Dead Man - William Blake (Johnny Depp)
Bianco e nero. Chitarra elettrica distorta. Un lento e inesorabile vagabondare nel nulla. Dead man (1995, di Jim Jarmusch).

di Luca Ferrari

Frastuono di fanatismi. Odori intermittenti di blues umani. Fiori di carta avvinghiati sul fango più dolcemente rattristato. Sono le persone che oggi non potrebbe mai scappare. La strada punta il nord. La strada non torna a Oriente. L’immagine che mi ha attraversato in un simile territorio temporale non spiega il perché sia arrivato fino a questo punto. Tutto ciò non potrebbe ricordare il colloquio che hanno appena interrotto? Attesa. Il tempo sapeva fare solo quello. Attesa. Può un giovane uomo già rassegnarsi a morire lontano da tutto e ripensare ai lamponi che gli sarebbe piaciuto coltivare? Non lo so.

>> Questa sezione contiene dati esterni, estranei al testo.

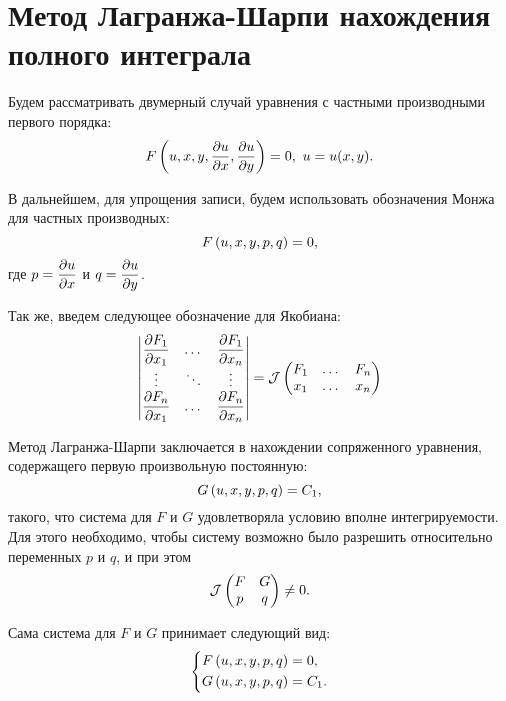 \section{Метод Лагранжа-Шарпи нахождения полного интеграла}

	Будем рассматривать двумерный случай уравнения с частными производными первого порядка:
	\[ F \left( u, x, y, \dfrac{\partial u}{\partial x}, \dfrac{\partial u}{\partial y} \right) = 0, ~ u = u(x, y). \]

	В дальнейшем, для упрощения записи, будем использовать обозначения Монжа для частных производных:
	\[ F \left( u, x, y, p, q \right) = 0, \]
	где $p = \dfrac{\partial u}{\partial x}$ и $q = \dfrac{\partial u}{\partial y}$.

	Так же, введем следующее обозначение для Якобиана:
	\[ \begin{vmatrix}
		\dfrac{\partial F_1}{\partial x_1} & \dots & \dfrac{\partial F_1}{\partial x_n} \\
		\vdots & \ddots & \vdots \\
		\dfrac{\partial F_n}{\partial x_1} & \dots & \dfrac{\partial F_n}{\partial x_n}
	\end{vmatrix} = \mathcal{J} \left( \begin{matrix} F_1 & \dots & F_n \\ x_1 & \dots & x_n \end{matrix} \right) \]

	Метод Лагранжа-Шарпи заключается в нахождении сопряженного уравнения, содержащего первую произвольную постоянную:
	\[ G \left( u, x, y, p, q \right) = C_1, \]
	такого, что система для $F$ и $G$ удовлетворяла условию вполне интегрируемости. Для этого необходимо, чтобы систему возможно было разрешить относительно переменных $p$ и $q$, и при этом
	\[ \mathcal{J} \left( \begin{matrix} F & G \\ p & q \end{matrix} \right) \neq 0. \]

	Сама система для $F$ и $G$ принимает следующий вид:
	\[ \left\lbrace \begin{split} F \left( u, x, y, p, q \right) &= 0, \\ G \left( u, x, y, p, q \right) &= C_1. \end{split} \right. \]

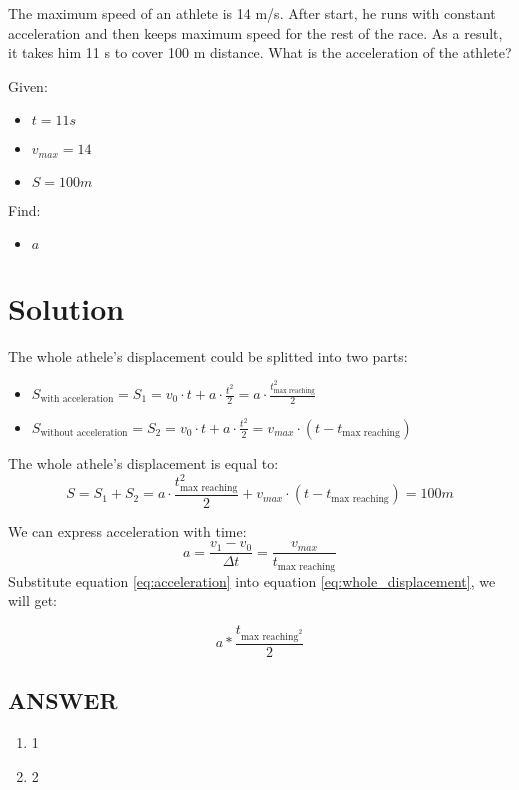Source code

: 
The maximum speed of an athlete is 14 m/s. After start, he runs with constant acceleration and
then keeps maximum speed for the rest of the race. As a result, it takes him 11 s to cover 100 m
distance. What is the acceleration of the athlete?

\bigbreak Given:

\begin{itemize}
    \item $t = 11s$
    \item $v_{max} = 14$
    \item $S = 100m$
\end{itemize}

\bigbreak Find:

\begin{itemize}
    \item $a$
\end{itemize}

\section*{Solution}

The whole athele's displacement could be splitted into two parts:

\begin{itemize}
    \item $S_{\text{with acceleration}} = S_1 = v_0 \cdot t + a \cdot \frac{t^2}{2} = a \cdot \frac{t_{\text{max reaching}}^2}{2}$
    \item $ S_{\text{without acceleration}} = S_2 = v_0 \cdot t + a \cdot \frac{t^2}{2} = v_{max} \cdot (t - t_{\text{max reaching}})$
\end{itemize}

The whole athele's displacement is equal to:
\begin{equation}
    \label{eq:whole_displacement}
    S = S_1 + S_2 = a \cdot \frac{t_{\text{max reaching}}^2}{2} + v_{max} \cdot (t - t_{\text{max reaching}}) = 100m
\end{equation}

We can express acceleration with time:
\begin{equation}
    \label{eq:acceleration}
    a = \frac{v_1 - v_0}{\Delta t} = \frac{v_{max}}{t_{\text{max reaching}}}
\end{equation}
Substitute equation \ref{eq:acceleration} into equation \ref{eq:whole_displacement}, we will get:

$$a * \frac{t_{\text{max reaching}^2}}{2}$$


\vfill \subsection*{ANSWER}
\begin{enumerate}
    \item 1
    \item 2
\end{enumerate}
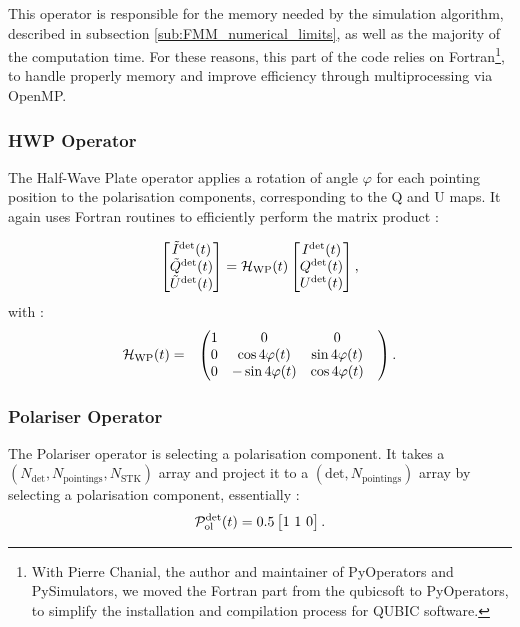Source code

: \documentclass[../../thesis.tex]{subfiles}
\begin{document}
This operator is responsible for the memory needed by the simulation algorithm, described in subsection \ref{sub:FMM_numerical_limits}, as well as the majority of the computation time. For these reasons, this part of the code relies on Fortran\footnote{With Pierre Chanial, the author and maintainer of PyOperators and PySimulators, we moved the Fortran part from the qubicsoft to PyOperators, to simplify the installation and compilation process for QUBIC software.}, to handle properly memory and improve efficiency through multiprocessing via OpenMP.


\subsubsection{HWP Operator}

The Half-Wave Plate operator applies a rotation of angle $\varphi$ for each pointing position to the polarisation components, corresponding to the Q and U maps. It again uses Fortran routines to efficiently perform the matrix product : 

\begin{eqnarray}
\begin{bmatrix}  \tilde{I}^{\rm det}(t) \\ \tilde{Q}^{\rm det}(t) \\ \tilde{U}^{\rm det}(t) \end{bmatrix}= {\cal H}_{\rm WP}(t) \begin{bmatrix}  I^{\rm det}(t) \\ Q^{\rm det}(t) \\ U^{\rm det}(t) \end{bmatrix},
\end{eqnarray}
with :
\begin{eqnarray}
{\cal H}_{\rm WP}(t) &=&
\begin{pmatrix} 
1 & 
0 & 
0 & 
\cr
0 & 
\cos 4\varphi(t)& 
\sin 4\varphi(t)& 
  \cr
0 & 
-\sin 4\varphi(t) & 
\cos 4\varphi(t)& 
\cr
\end{pmatrix}.
\end{eqnarray}

\subsubsection{Polariser Operator}

The Polariser operator is selecting a polarisation component. It takes a $(N_{\text{det}}, N_{\text{pointings}}, N_{\text{STK}})$ array and project it to a $(\text{det}, N_{\text{pointings}})$ array by selecting a polarisation component, essentially :
\begin{eqnarray}
{\cal P}^{\rm det}_{\rm ol} (t)= 0.5 \begin{bmatrix} 1 \ 1 \ 0 \end{bmatrix}.
\end{eqnarray}
\end{document}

Dicono sia preferibile non viaggiare con un morto. Non lo so. Credo di essere rimasto col dubbio per parecchi mesi prima d'incontrare il regista Jim Jarmusch.

Quello che ricordo al mio risveglio fu una non-coincidenza per qualsiasi inscrizione a lati uguali. I polpastrelli sfiancati. Il confine oltre la propria separazione onirica - Dead man (1995) - Fin dall’attimo successivo alla fine, la sensazione che non ci fosse più posto per interrare i solchi. Ormai è stato tardi, anche se mi mettessi di traverso tra uno scalino e una portata.

Dead Man (1995, di Jim Jarmusch) – William Blake (Johnny Depp) è un timido contabile di Cleveland, neo-assunto all’estremo West americano nella città di Machine dove vige la legge dello spietato John Dickinson (Robert Mitchum). Uno scontro a fuoco con il figlio di questi per salvare la giovane Thel (Mili Avital) e scatta la caccia all’uomo. 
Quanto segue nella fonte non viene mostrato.